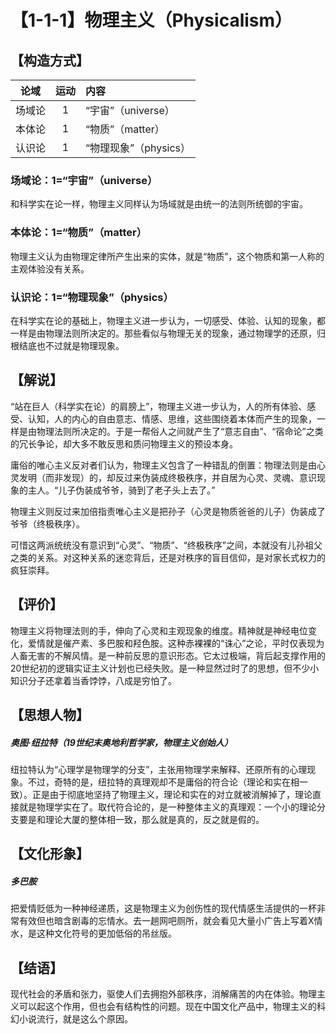 # 【1-1-1】物理主义（Physicalism）
## 【构造方式】

|  论域  | 运动 | 内容                  |
| :----: | :--: | :-------------------- |
| 场域论 |  1   | “宇宙”（universe）    |
| 本体论 |  1   | “物质”（matter）      |
| 认识论 |  1   | “物理现象”（physics） |

### 场域论：1=“宇宙”（universe）

和科学实在论一样，物理主义同样认为场域就是由统一的法则所统御的宇宙。

### 本体论：1=“物质”（matter）

物理主义认为由物理定律所产生出来的实体，就是“物质”，这个物质和第一人称的主观体验没有关系。

### 认识论：1=“物理现象”（physics）

在科学实在论的基础上，物理主义进一步认为，一切感受、体验、认知的现象，都一样是由物理法则所决定的。那些看似与物理无关的现象，通过物理学的还原，归根结底也不过就是物理现象。

## 【解说】

“站在巨人（科学实在论）的肩膀上”，物理主义进一步认为，人的所有体验、感受、认知，人的内心的自由意志、情感、思维，这些围绕着本体而产生的现象，一样是由物理法则所决定的。于是一帮俗人之间就产生了“意志自由”、“宿命论”之类的冗长争论，却大多不敢反思和质问物理主义的预设本身。

庸俗的唯心主义反对者们认为，物理主义包含了一种错乱的倒置：物理法则是由心灵发明（而非发现）的，却反过来伪装成终极秩序，并自居为心灵、灵魂、意识现象的主人。“儿子伪装成爷爷，骑到了老子头上去了。”

物理主义则反过来加倍指责唯心主义是把孙子（心灵是物质爸爸的儿子）伪装成了爷爷（终极秩序）。

可惜这两派统统没有意识到“心灵”、“物质”、“终极秩序”之间，本就没有儿孙祖父之类的关系。对这种关系的迷恋背后，还是对秩序的盲目信仰，是对家长式权力的疯狂崇拜。

## 【评价】

物理主义将物理法则的手，伸向了心灵和主观现象的维度。精神就是神经电位变化，爱情就是催产素、多巴胺和羟色胺。这种赤裸裸的“诛心”之论，平时仅表现为人畜无害的不解风情。是一种前反思的意识形态。它太过极端，背后起支撑作用的20世纪初的逻辑实证主义计划也已经失败。是一种显然过时了的思想，但不少小知识分子还拿着当香饽饽，八成是穷怕了。

## 【思想人物】

##### 奥图·纽拉特（19世纪末奥地利哲学家，物理主义创始人）

纽拉特认为“心理学是物理学的分支”，主张用物理学来解释、还原所有的心理现象。不过，奇特的是，纽拉特的真理观却不是庸俗的符合论（理论和实在相一致）。正是由于彻底地坚持了物理主义，理论和实在的对立就被消解掉了，理论直接就是物理学实在了。取代符合论的，是一种整体主义的真理观：一个小的理论分支要是和理论大厦的整体相一致，那么就是真的，反之就是假的。

## 【文化形象】

##### 多巴胺

把爱情贬低为一种神经递质，这是物理主义为创伤性的现代情感生活提供的一杯非常有效但也暗含剧毒的忘情水。去一趟网吧厕所，就会看见大量小广告上写着X情水，是这种文化符号的更加低俗的吊丝版。

## 【结语】

现代社会的矛盾和张力，驱使人们去拥抱外部秩序，消解痛苦的内在体验。物理主义可以起这个作用，但也会有结构性的问题。现在中国文化产品中，物理主义的科幻小说流行，就是这么个原因。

What you have to do — Please give the records again word for word, omitting all images.

Answer box —
 # 【1-1-1】物理主义（Physicalism）
## 【构造方式】

|  论域  | 运动 | 内容                  |
| :----: | :--: | :-------------------- |
| 场域论 |  1   | “宇宙”（universe）    |
| 本体论 |  1   | “物质”（matter）      |
| 认识论 |  1   | “物理现象”（physics） |

### 场域论：1=“宇宙”（universe）

和科学实在论一样，物理主义同样认为场域就是由统一的法则所统御的宇宙。

### 本体论：1=“物质”（matter）

物理主义认为由物理定律所产生出来的实体，就是“物质”，这个物质和第一人称的主观体验没有关系。

### 认识论：1=“物理现象”（physics）

在科学实在论的基础上，物理主义进一步认为，一切感受、体验、认知的现象，都一样是由物理法则所决定的。那些看似与物理无关的现象，通过物理学的还原，归根结底也不过就是物理现象。

## 【解说】

“站在巨人（科学实在论）的肩膀上”，物理主义进一步认为，人的所有体验、感受、认知，人的内心的自由意志、情感、思维，这些围绕着本体而产生的现象，一样是由物理法则所决定的。于是一帮俗人之间就产生了“意志自由”、“宿命论”之类的冗长争论，却大多不敢反思和质问物理主义的预设本身。

庸俗的唯心主义反对者们认为，物理主义包含了一种错乱的倒置：物理法则是由心灵发明（而非发现）的，却反过来伪装成终极秩序，并自居为心灵、灵魂、意识现象的主人。“儿子伪装成爷爷，骑到了老子头上去了。”

物理主义则反过来加倍指责唯心主义是把孙子（心灵是物质爸爸的儿子）伪装成了爷爷（终极秩序）。

可惜这两派统统没有意识到“心灵”、“物质”、“终极秩序”之间，本就没有儿孙祖父之类的关系。对这种关系的迷恋背后，还是对秩序的盲目信仰，是对家长式权力的疯狂崇拜。

## 【评价】

物理主义将物理法则的手，伸向了心灵和主观现象的维度。精神就是神经电位变化，爱情就是催产素、多巴胺和羟色胺。这种赤裸裸的“诛心”之论，平时仅表现为人畜无害的不解风情。是一种前反思的意识形态。它太过极端，背后起支撑作用的20世纪初的逻辑实证主义计划也已经失败。是一种显然过时了的思想，但不少小知识分子还拿着当香饽饽，八成是穷怕了。

## 【思想人物】

##### 奥图·纽拉特（19世纪末奥地利哲学家，物理主义创始人）

纽拉特认为“心理学是物理学的分支”，主张用物理学来解释、还原所有的心理现象。不过，奇特的是，纽拉特的真理观却不是庸俗的符合论（理论和实在相一致）。正是由于彻底地坚持了物理主义，理论和实在的对立就被消解掉了，理论直接就是物理学实在了。取代符合论的，是一种整体主义的真理观：一个小的理论分支要是和理论大厦的整体相一致，那么就是真的，反之就是假的。

## 【文化形象】

##### 多巴胺

把爱情贬低为一种神经递质，这是物理主义为创伤性的现代情感生活提供的一杯非常有效但也暗含剧毒的忘情水。去一趟网吧厕所，就会看见大量小广告上写着X情水，是这种文化符号的更加低俗的吊丝版。

## 【结语】

现代社会的矛盾和张力，驱使人们去拥抱外部秩序，消解痛苦的内在体验。物理主义可以起这个作用，但也会有结构性的问题。现在中国文化产品中，物理主义的科幻小说流行，就是这么个原因。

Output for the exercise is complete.